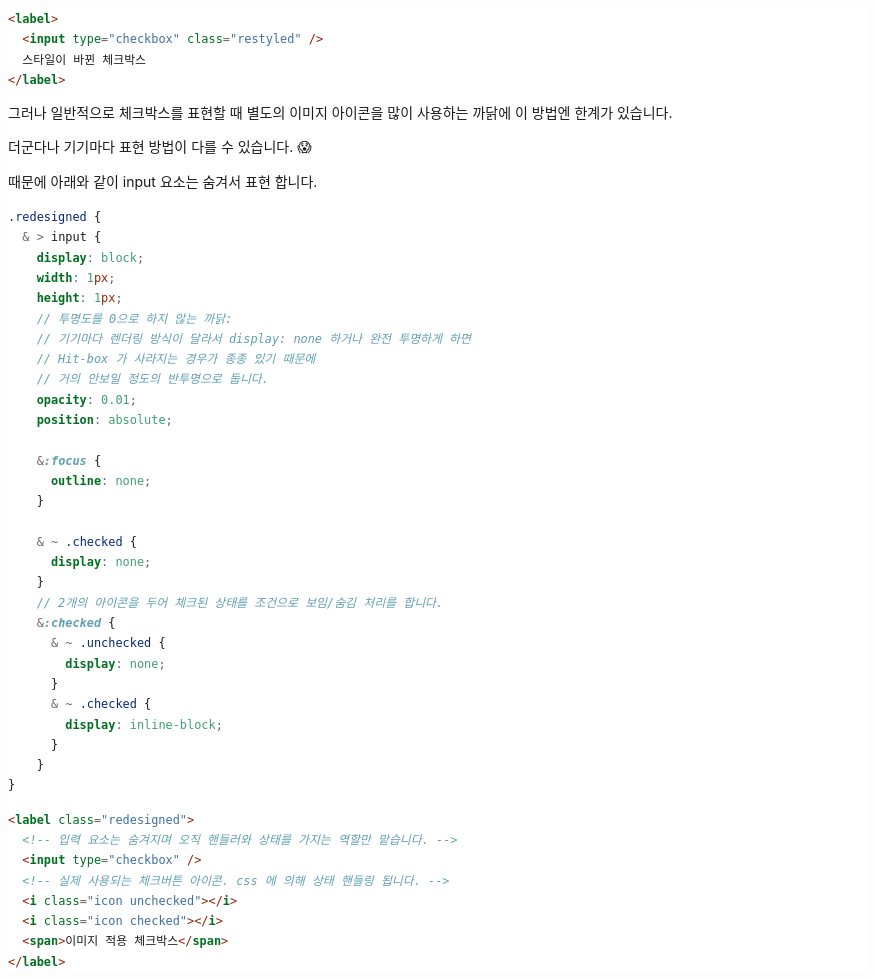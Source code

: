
 ```html
<label>
  <input type="checkbox" class="restyled" />
  스타일이 바뀐 체크박스
</label>
```

그러나 일반적으로 체크박스를 표현할 때 별도의 이미지 아이콘을 많이 사용하는 까닭에 이 방법엔 한계가 있습니다.

더군다나 기기마다 표현 방법이 다를 수 있습니다. 😱

때문에 아래와 같이 input 요소는 숨겨서 표현 합니다.

```scss
.redesigned {
  & > input {
    display: block;
    width: 1px;
    height: 1px;
    // 투명도를 0으로 하지 않는 까닭:
    // 기기마다 렌더링 방식이 달라서 display: none 하거나 완전 투명하게 하면
    // Hit-box 가 사라지는 경우가 종종 있기 때문에
    // 거의 안보일 정도의 반투명으로 둡니다.
    opacity: 0.01;
    position: absolute;

    &:focus {
      outline: none;
    }

    & ~ .checked {
      display: none;
    }
    // 2개의 아이콘을 두어 체크된 상태를 조건으로 보임/숨김 처리를 합니다.
    &:checked {
      & ~ .unchecked {
        display: none;
      }
      & ~ .checked {
        display: inline-block;
      }
    }
}
```

```html
<label class="redesigned">
  <!-- 입력 요소는 숨겨지며 오직 핸들러와 상태를 가지는 역할만 맡습니다. -->
  <input type="checkbox" />
  <!-- 실제 사용되는 체크버튼 아이콘. css 에 의해 상태 핸들링 됩니다. -->
  <i class="icon unchecked"></i>
  <i class="icon checked"></i>
  <span>이미지 적용 체크박스</span>
</label>
```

- - -

Work order> The expected output is every entry, retyped exactly, with all pictures removed.

Exercise response>
Source code

:
 ```html
<label>
  <input type="checkbox" class="restyled" />
  스타일이 바뀐 체크박스
</label>
```

그러나 일반적으로 체크박스를 표현할 때 별도의 이미지 아이콘을 많이 사용하는 까닭에 이 방법엔 한계가 있습니다.

더군다나 기기마다 표현 방법이 다를 수 있습니다. 😱

때문에 아래와 같이 input 요소는 숨겨서 표현 합니다.

```scss
.redesigned {
  & > input {
    display: block;
    width: 1px;
    height: 1px;
    // 투명도를 0으로 하지 않는 까닭:
    // 기기마다 렌더링 방식이 달라서 display: none 하거나 완전 투명하게 하면
    // Hit-box 가 사라지는 경우가 종종 있기 때문에
    // 거의 안보일 정도의 반투명으로 둡니다.
    opacity: 0.01;
    position: absolute;

    &:focus {
      outline: none;
    }

    & ~ .checked {
      display: none;
    }
    // 2개의 아이콘을 두어 체크된 상태를 조건으로 보임/숨김 처리를 합니다.
    &:checked {
      & ~ .unchecked {
        display: none;
      }
      & ~ .checked {
        display: inline-block;
      }
    }
}
```

```html
<label class="redesigned">
  <!-- 입력 요소는 숨겨지며 오직 핸들러와 상태를 가지는 역할만 맡습니다. -->
  <input type="checkbox" />
  <!-- 실제 사용되는 체크버튼 아이콘. css 에 의해 상태 핸들링 됩니다. -->
  <i class="icon unchecked"></i>
  <i class="icon checked"></i>
  <span>이미지 적용 체크박스</span>
</label>
```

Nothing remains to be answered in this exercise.